Sommet en Alaska entre présidents américain et russe : derrière l’agenda officiel sur un cessez-le-feu en Ukraine, des analystes voient un enjeu caché : le partage des terres rares de l’Est ukrainien, sous contrôle russe. Washington chercherait à sécuriser ces ressources stratégiques pour la classe qui a mis Trump au pouvoir, tandis que Moscou pèse les bénéfices d’un accord face au risque de partager des richesses convoitées par sa classe dominante et conquises au prix de milliers de vies humaines.
La rencontre entre les présidents américain et russe se déroule dans un lieu hautement symbolique : un territoire jadis colonisé par la Russie, vendu aux États-Unis en 1867. Ce choix, selon certains diplomates, n’est pas anodin. Il rappelle une transaction passée entre les deux puissances et pourrait préfigurer de nouvelles négociations… cette fois autour des ressources stratégiques de l’Ukraine.
Derrière l’agenda officiel — où figure la question d’un cessez-le-feu — se profilerait un dossier autrement plus sensible : le contrôle des terres rares présentes en abondance dans l’Est ukrainien occupé par l’armée russe. Ces minerais, essentiels aux industries des communications, de la guerre et des énergies renouvelables, attisent depuis des années les convoitises des puissances industrielles.

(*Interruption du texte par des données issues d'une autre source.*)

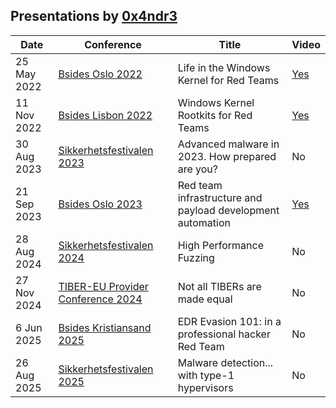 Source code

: ## Presentations by [0x4ndr3](https://twitter.com/0x4ndr3)

| Date        | Conference         | Title                                    |Video |
|-------------|--------------------|------------------------------------------|------|
| 25 May 2022 | [Bsides Oslo 2022](/BSides%20Oslo%202022)   | Life in the Windows Kernel for Red Teams | [Yes](https://www.youtube.com/watch?v=Yc5NULFmRwk) |
| 11 Nov 2022 | [Bsides Lisbon 2022](/BSides%20Lisbon%202022) | Windows Kernel Rootkits for Red Teams    | [Yes](https://www.youtube.com/watch?v=GM9WQMrSkWk) |
| 30 Aug 2023 | [Sikkerhetsfestivalen 2023](/Sikkerhetsfestivalen%202023) | Advanced malware in 2023. How prepared are you? | No |
| 21 Sep 2023 | [Bsides Oslo 2023](/Bsides%20Oslo%202023)   | Red team infrastructure and payload development automation | [Yes](https://youtu.be/hkasHxaoDSk) |
| 28 Aug 2024 | [Sikkerhetsfestivalen 2024](/Sikkerhetsfestivalen%202024) | High Performance Fuzzing | No |
| 27 Nov 2024 | [TIBER-EU Provider Conference 2024](/TIBER-EU%20Provider%20Conference%202024) | Not all TIBERs are made equal | No |
| 6 Jun 2025 | [Bsides Kristiansand 2025](/Bsides%20Kristiansand%202025) | EDR Evasion 101: in a professional hacker Red Team | No |
| 26 Aug 2025 | [Sikkerhetsfestivalen 2025](/Sikkerhetsfestivalen%202025) | Malware detection... with type-1 hypervisors | No |
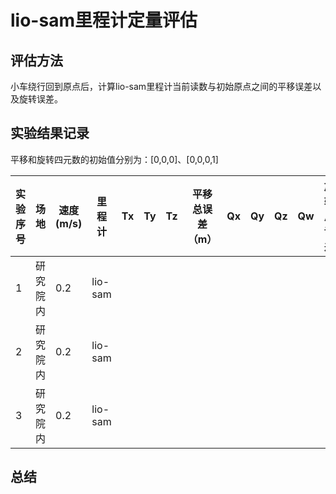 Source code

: # lio-sam里程计定量评估

## 评估方法

小车绕行回到原点后，计算lio-sam里程计当前读数与初始原点之间的平移误差以及旋转误差。


## 实验结果记录

平移和旋转四元数的初始值分别为：[0,0,0]、[0,0,0,1]

实验序号|场地|速度(m/s)|里程计|Tx|Ty|Tz|平移总误差（m）|Qx|Qy|Qz|Qw|旋转总误差|
-|-|-|-|-|-|-|-|-|-|-|-|-|
1|研究院内|0.2|lio-sam||||||||||
2|研究院内|0.2|lio-sam||||||||||
3|研究院内|0.2|lio-sam||||||||||


## 总结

Des experts en géopolitique affirment que le président américain, soutenu par une classe d’ultra-riches prospérant dans l’exploitation de minerais stratégiques, chercherait à sécuriser un accès direct à ces gisements. Des discussions ont déjà eu lieu avec le gouvernement de l’Ukraine concernant l’exploitation de ressources similaires sur d’autres territoires ukrainiens en échange de ventes d’armes.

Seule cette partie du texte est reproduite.